Ken has raised the prospect of a collective blog (we need a new piece of blog jargon for this – how about “Borg”). It’s an interesting paradox that most of the prominent collective blogs so far have been right-leaning while lefties such as myself have struggled on as sturdy individualists (or perhaps just bolshy recalcitrants).

Update My innocent jest on right-leaning collectives has provoked an entertaining, if occasionally ill-tempered, slanging match in the comments thread. Read, enjoy and join in! Comments threads are an alternative, minimalist, approach to collective blogging, and as I’ve often proudly claimed, this comments thread for this blog is as good as you’ll find anywhere.

Monday Message Board

It’s time for the Monday Message Board. Post your thoughts on any topic (civilised discussion and no coarse language please). Suggestion: your response to the Australia Day Honours.

I’ll just throw in a ‘touched by fame’ story about the Australian of the Year. The winner, Fiona Stanley, was an excellent choice, but I was hoping the NT nominee, introduced as Dr Edward Egan, would get up. He’s better known to thousands as Ted Egan, bush musician and balladist, and I once featured as the supporting act when he appeared at the ‘Three Weeds’ (Rose, Shamrock and Thistle) folk club.

Update “Fisking” has emerged as the topic du jour. Jason Soon and I, along with several interlocutors, had a discussion of this a few months back. In the comments thread, I suggest that the popularity of Fisking rested on the assumption of an audience which unanimously accepts the premises that the Fisker is on the right side and that the Fiskee is an idiot. As the blogosphere has become more diverse, Fisking has declined. Done well, Fisking can still be impressive. But the typical collection of putdowns and cheap shots that scored heaps of “Right on!” hyperlinks a year ago will no longer pass muster.
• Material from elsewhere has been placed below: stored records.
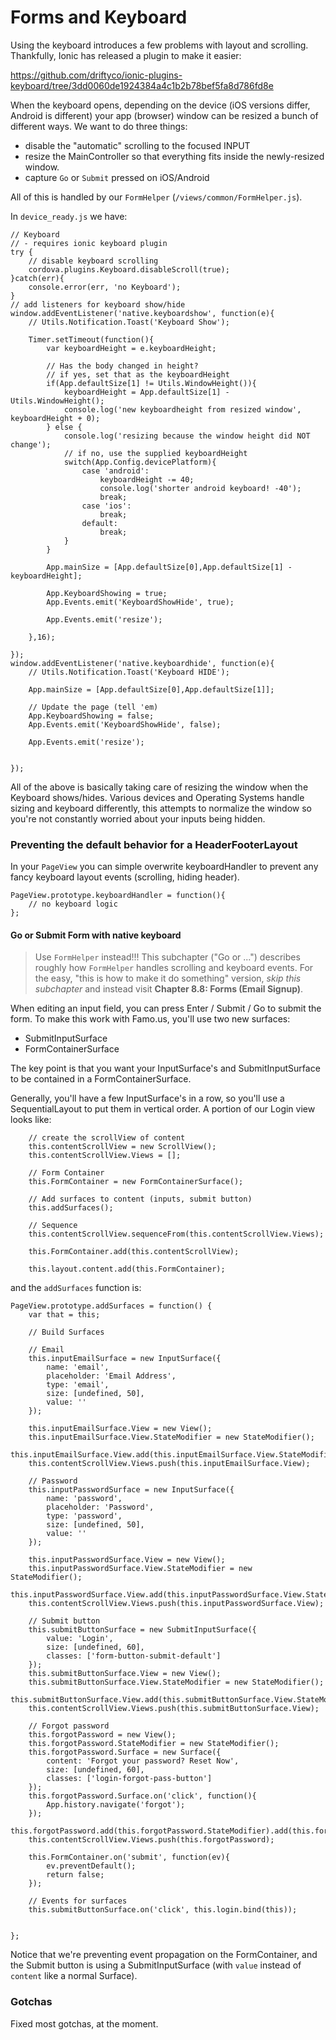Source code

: # Forms and Keyboard


Using the keyboard introduces a few problems with layout and scrolling. Thankfully, Ionic has released a plugin to make it easier:

https://github.com/driftyco/ionic-plugins-keyboard/tree/3dd0060de1924384a4c1b2b78bef5fa8d786fd8e

When the keyboard opens, depending on the device (iOS versions differ, Android is different) your app (browser) window can be resized a bunch of different ways. We want to do three things:
- disable the "automatic" scrolling to the focused INPUT
- resize the MainController so that everything fits inside the newly-resized window.
- capture `Go` or `Submit` pressed on iOS/Android

All of this is handled by our `FormHelper` (`/views/common/FormHelper.js`). 

In `device_ready.js` we have:


    // Keyboard
    // - requires ionic keyboard plugin
    try {
        // disable keyboard scrolling
        cordova.plugins.Keyboard.disableScroll(true);
    }catch(err){
        console.error(err, 'no Keyboard');
    }
    // add listeners for keyboard show/hide
    window.addEventListener('native.keyboardshow', function(e){
        // Utils.Notification.Toast('Keyboard Show');

        Timer.setTimeout(function(){
            var keyboardHeight = e.keyboardHeight;

            // Has the body changed in height?
            // if yes, set that as the keyboardHeight
            if(App.defaultSize[1] != Utils.WindowHeight()){
                keyboardHeight = App.defaultSize[1] - Utils.WindowHeight();
                console.log('new keyboardheight from resized window', keyboardHeight + 0);
            } else {
                console.log('resizing because the window height did NOT change');
                // if no, use the supplied keyboardHeight
                switch(App.Config.devicePlatform){
                    case 'android':
                        keyboardHeight -= 40;
                        console.log('shorter android keyboard! -40');
                        break;
                    case 'ios':
                        break;
                    default:
                        break;
                }
            }

            App.mainSize = [App.defaultSize[0],App.defaultSize[1] - keyboardHeight];

            App.KeyboardShowing = true;
            App.Events.emit('KeyboardShowHide', true);

            App.Events.emit('resize');

        },16);

    });
    window.addEventListener('native.keyboardhide', function(e){
        // Utils.Notification.Toast('Keyboard HIDE');
        
        App.mainSize = [App.defaultSize[0],App.defaultSize[1]];

        // Update the page (tell 'em)
        App.KeyboardShowing = false;
        App.Events.emit('KeyboardShowHide', false);

        App.Events.emit('resize');
        

    });
    
All of the above is basically taking care of resizing the window when the Keyboard shows/hides. Various devices and Operating Systems handle sizing and keyboard differently, this attempts to normalize the window so you're not constantly worried about your inputs being hidden.  


### Preventing the default behavior for a HeaderFooterLayout 

In your `PageView` you can simple overwrite keyboardHandler to prevent any fancy keyboard layout events (scrolling, hiding header). 

    PageView.prototype.keyboardHandler = function(){
        // no keyboard logic
    };
    

#### Go or Submit Form with native keyboard

> Use `FormHelper` instead!!! This subchapter ("Go or ...") describes roughly how `FormHelper` handles scrolling and keyboard events. For the easy, "this is how to make it do something" version, _skip this subchapter_ and instead visit __Chapter 8.8: Forms (Email Signup)__. 

When editing an input field, you can press Enter / Submit / Go to submit the form. To make this work with Famo.us, you'll use two new surfaces:
- SubmitInputSurface
- FormContainerSurface

The key point is that you want your InputSurface's and SubmitInputSurface to be contained in a FormContainerSurface.

Generally, you'll have a few InputSurface's in a row, so you'll use a SequentialLayout to put them in vertical order. A portion of our Login view looks like:


        // create the scrollView of content
        this.contentScrollView = new ScrollView();
        this.contentScrollView.Views = [];

        // Form Container
        this.FormContainer = new FormContainerSurface();

        // Add surfaces to content (inputs, submit button)
        this.addSurfaces();

        // Sequence
        this.contentScrollView.sequenceFrom(this.contentScrollView.Views);

        this.FormContainer.add(this.contentScrollView);

        this.layout.content.add(this.FormContainer);


and the `addSurfaces` function is:


    PageView.prototype.addSurfaces = function() {
        var that = this;

        // Build Surfaces

        // Email
        this.inputEmailSurface = new InputSurface({
            name: 'email',
            placeholder: 'Email Address',
            type: 'email',
            size: [undefined, 50],
            value: ''
        });

        this.inputEmailSurface.View = new View();
        this.inputEmailSurface.View.StateModifier = new StateModifier();
        this.inputEmailSurface.View.add(this.inputEmailSurface.View.StateModifier).add(this.inputEmailSurface);
        this.contentScrollView.Views.push(this.inputEmailSurface.View);

        // Password
        this.inputPasswordSurface = new InputSurface({
            name: 'password',
            placeholder: 'Password',
            type: 'password',
            size: [undefined, 50],
            value: ''
        });

        this.inputPasswordSurface.View = new View();
        this.inputPasswordSurface.View.StateModifier = new StateModifier();
        this.inputPasswordSurface.View.add(this.inputPasswordSurface.View.StateModifier).add(this.inputPasswordSurface);
        this.contentScrollView.Views.push(this.inputPasswordSurface.View);

        // Submit button
        this.submitButtonSurface = new SubmitInputSurface({
            value: 'Login',
            size: [undefined, 60],
            classes: ['form-button-submit-default']
        });
        this.submitButtonSurface.View = new View();
        this.submitButtonSurface.View.StateModifier = new StateModifier();
        this.submitButtonSurface.View.add(this.submitButtonSurface.View.StateModifier).add(this.submitButtonSurface);
        this.contentScrollView.Views.push(this.submitButtonSurface.View);

        // Forgot password
        this.forgotPassword = new View();
        this.forgotPassword.StateModifier = new StateModifier();
        this.forgotPassword.Surface = new Surface({
            content: 'Forgot your password? Reset Now',
            size: [undefined, 60],
            classes: ['login-forgot-pass-button']
        });
        this.forgotPassword.Surface.on('click', function(){
            App.history.navigate('forgot');
        });
        this.forgotPassword.add(this.forgotPassword.StateModifier).add(this.forgotPassword.Surface);
        this.contentScrollView.Views.push(this.forgotPassword);

        this.FormContainer.on('submit', function(ev){
            ev.preventDefault();
            return false;
        });

        // Events for surfaces
        this.submitButtonSurface.on('click', this.login.bind(this));


    };

Notice that we're preventing event propagation on the FormContainer, and the Submit button is using a SubmitInputSurface (with `value` instead of `content` like a normal Surface).
    

### Gotchas

Fixed most gotchas, at the moment.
What I'm reading (and more)

The Invention of Tradition edited by Hobsbawm and Ranger. It’s about the process by which national and other ‘traditions’ were constructed, deliberately and otherwise, mainly in the 19th Century. Lots of interesting stuff. I knew, for example, that clan tartans were a C19 invention, postdating the destruction of the clan system by 70 years -the big stimulus was the first royal visit to Scotland by George IV in 1822. I was unaware, though, the the kilt was invented as a way of modernising Highland dress by an English manufacturer around 1720. I plan a big essay on this topic one day.

I’ve also acquired an iPod (I bet SDB won’t be surprised to discover I’m a Machead as well as a peacemonger). I’m enjoying listening to it, and I can justify the purchase on the basis that it makes a great portable hard drive as well.

A messy compromise

I previously promised to set out my ideas for a messy compromise (there’s no other kind) on Iraq. I start with the assumption that Blix’s report tomorrow will report Iraqi compliance with the demands that were explicit in 1441 and formed the basis of most discussion beforehand, such as unfettered access to palaces, government offices and so on, but that compliance has been less satisfactory in other respects. The other basis of my analysis is that Saddam poses no significant threat in the short-term (say one year) or at least no threat that could be reduced by an invasion (the risk that he will give WMDs to terrorists is enhanced, not reduced by an invasion).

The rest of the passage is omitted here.